In this study, the OHE group had residual cognitive deficits, while the FC in the cortico-thalamic loop was normalized after LT, which seemed to be a “clinical-image discrepancy.” Apart from the potential influence of immunodepressants [40], there might be some other possible reasons for this discrepancy. For instance, we only focused our attention on FC in the cortico-thalamic loop, rather than a whole-brain FC perspective. The recovery of the FC in the cortico-thalamic loop after LT may only be one part of the whole brain network reorganization. Some other FC pathways might remain malfunctioning to some extent, which could not be reflected in this study.

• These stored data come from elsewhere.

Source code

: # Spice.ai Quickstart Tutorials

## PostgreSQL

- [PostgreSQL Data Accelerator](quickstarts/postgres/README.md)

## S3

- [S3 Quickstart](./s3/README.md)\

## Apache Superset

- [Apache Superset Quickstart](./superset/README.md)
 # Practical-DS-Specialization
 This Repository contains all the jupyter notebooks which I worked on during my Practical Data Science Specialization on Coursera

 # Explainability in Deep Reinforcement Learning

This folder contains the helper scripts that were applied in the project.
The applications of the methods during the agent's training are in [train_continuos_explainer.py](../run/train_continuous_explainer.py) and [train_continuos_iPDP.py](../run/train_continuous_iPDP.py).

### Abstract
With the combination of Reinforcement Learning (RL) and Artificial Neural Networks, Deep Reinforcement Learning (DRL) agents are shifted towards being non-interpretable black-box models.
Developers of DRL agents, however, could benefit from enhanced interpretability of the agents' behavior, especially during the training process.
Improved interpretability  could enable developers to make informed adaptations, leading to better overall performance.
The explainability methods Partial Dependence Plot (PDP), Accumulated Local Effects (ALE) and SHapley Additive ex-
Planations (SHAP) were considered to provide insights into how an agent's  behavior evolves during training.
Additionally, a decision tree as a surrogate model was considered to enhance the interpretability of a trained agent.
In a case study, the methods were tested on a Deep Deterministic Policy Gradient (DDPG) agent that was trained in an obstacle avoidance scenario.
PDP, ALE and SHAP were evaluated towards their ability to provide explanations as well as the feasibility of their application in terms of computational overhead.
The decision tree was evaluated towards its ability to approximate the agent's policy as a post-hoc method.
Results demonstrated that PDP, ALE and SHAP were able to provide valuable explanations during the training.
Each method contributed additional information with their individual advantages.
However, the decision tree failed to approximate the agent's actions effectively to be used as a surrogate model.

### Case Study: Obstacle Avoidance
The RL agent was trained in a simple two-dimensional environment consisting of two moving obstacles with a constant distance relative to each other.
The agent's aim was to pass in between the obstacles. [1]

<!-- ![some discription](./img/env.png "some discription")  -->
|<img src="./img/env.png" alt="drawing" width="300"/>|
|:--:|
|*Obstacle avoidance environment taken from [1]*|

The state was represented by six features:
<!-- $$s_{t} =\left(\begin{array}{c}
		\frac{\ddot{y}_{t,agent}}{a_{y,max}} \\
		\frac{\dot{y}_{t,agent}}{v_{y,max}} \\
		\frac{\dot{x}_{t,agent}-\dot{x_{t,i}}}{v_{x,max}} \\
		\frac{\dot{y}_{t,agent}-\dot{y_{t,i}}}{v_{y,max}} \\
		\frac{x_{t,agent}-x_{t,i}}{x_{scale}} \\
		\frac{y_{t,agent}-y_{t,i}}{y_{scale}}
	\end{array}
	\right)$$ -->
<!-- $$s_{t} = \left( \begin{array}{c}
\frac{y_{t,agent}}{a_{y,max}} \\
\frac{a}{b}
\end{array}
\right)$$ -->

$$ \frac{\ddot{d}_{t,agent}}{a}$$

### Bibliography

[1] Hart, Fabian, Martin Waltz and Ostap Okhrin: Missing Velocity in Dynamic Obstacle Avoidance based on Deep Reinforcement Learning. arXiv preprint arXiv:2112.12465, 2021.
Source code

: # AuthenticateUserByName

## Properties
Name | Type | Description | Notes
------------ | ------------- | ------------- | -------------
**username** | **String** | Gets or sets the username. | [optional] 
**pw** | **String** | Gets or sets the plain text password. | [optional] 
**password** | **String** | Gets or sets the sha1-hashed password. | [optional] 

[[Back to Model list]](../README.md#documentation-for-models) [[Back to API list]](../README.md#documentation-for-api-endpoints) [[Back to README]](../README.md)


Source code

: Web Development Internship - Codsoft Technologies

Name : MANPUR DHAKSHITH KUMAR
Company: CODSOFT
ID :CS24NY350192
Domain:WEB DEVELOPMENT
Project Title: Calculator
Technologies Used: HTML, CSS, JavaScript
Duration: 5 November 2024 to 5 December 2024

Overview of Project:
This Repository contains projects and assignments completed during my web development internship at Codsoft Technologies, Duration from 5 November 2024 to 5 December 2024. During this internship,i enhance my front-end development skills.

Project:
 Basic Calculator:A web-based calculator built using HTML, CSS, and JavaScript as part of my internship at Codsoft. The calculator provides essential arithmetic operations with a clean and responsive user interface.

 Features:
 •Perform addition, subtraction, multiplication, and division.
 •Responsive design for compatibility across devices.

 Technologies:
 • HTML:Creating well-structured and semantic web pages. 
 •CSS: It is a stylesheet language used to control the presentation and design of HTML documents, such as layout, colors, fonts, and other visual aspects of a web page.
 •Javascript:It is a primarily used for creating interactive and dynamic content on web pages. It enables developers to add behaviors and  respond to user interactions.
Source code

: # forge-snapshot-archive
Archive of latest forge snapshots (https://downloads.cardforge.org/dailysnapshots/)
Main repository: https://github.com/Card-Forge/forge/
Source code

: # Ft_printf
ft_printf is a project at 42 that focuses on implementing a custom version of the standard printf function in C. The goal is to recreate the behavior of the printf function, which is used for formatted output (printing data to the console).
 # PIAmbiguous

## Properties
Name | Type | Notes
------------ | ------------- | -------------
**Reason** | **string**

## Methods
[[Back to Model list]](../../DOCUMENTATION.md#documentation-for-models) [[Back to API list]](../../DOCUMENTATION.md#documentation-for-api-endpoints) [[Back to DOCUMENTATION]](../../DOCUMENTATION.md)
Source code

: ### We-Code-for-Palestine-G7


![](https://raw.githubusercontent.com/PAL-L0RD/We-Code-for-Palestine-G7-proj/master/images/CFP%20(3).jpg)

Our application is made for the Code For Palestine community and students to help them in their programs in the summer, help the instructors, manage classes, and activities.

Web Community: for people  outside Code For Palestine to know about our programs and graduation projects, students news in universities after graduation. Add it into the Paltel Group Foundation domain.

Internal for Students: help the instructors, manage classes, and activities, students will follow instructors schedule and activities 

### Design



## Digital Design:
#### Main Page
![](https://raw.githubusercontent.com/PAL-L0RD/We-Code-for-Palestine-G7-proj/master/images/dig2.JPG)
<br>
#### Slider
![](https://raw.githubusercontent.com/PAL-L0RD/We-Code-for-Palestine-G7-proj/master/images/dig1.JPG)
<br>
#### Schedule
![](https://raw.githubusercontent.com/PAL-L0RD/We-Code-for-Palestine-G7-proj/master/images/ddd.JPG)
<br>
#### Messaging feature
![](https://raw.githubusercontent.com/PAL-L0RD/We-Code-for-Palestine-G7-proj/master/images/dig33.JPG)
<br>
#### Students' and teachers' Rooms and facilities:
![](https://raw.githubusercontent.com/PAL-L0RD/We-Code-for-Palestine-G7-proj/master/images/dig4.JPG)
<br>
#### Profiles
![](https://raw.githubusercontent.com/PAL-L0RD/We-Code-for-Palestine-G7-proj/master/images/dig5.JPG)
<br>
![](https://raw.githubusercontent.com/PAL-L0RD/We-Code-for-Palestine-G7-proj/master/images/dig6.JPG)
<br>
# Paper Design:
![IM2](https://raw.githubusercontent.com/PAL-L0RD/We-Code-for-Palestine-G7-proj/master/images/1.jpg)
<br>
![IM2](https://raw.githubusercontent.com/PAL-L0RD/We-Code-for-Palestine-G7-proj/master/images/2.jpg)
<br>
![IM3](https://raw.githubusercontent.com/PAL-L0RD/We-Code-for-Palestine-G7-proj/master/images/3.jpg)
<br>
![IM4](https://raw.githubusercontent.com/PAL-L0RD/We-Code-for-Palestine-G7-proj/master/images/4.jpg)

There are several limitations to the current study. First, a relatively small sample size might limit the statistical findings. Second, the present study mainly concentrated on short-term FC alterations after LT; therefore, long-term follow-up at multiple time points after LT is warranted. Third, the use of immunosuppressants after LT might have some side effects, which could influence cognitive function [40]. This was inevitable since it was unethical to deprive post-LT patients of these drugs. Both patient groups were administered the drugs to minimize this limitation.

In conclusion, we found an interesting dynamic change in thalamic FC before and after LT. Our findings suggest that the renormalization of FC in the cortico-thalamic loop might be a neuro-substrate for recovery of cognitive function after LT in cirrhotic patients. In addition, hyperconnectivity between thalamic sub-regions with IPL might be an important feature for OHE. The improvement of FC in the OHE group was more prominent than that in the no-OHE group, which might be due to more severe brain damage occurring in OHE before LT. Changes in FC in the thalamus might be used as potential biomarkers for recovery of cognitive function after LT in cirrhotic patients.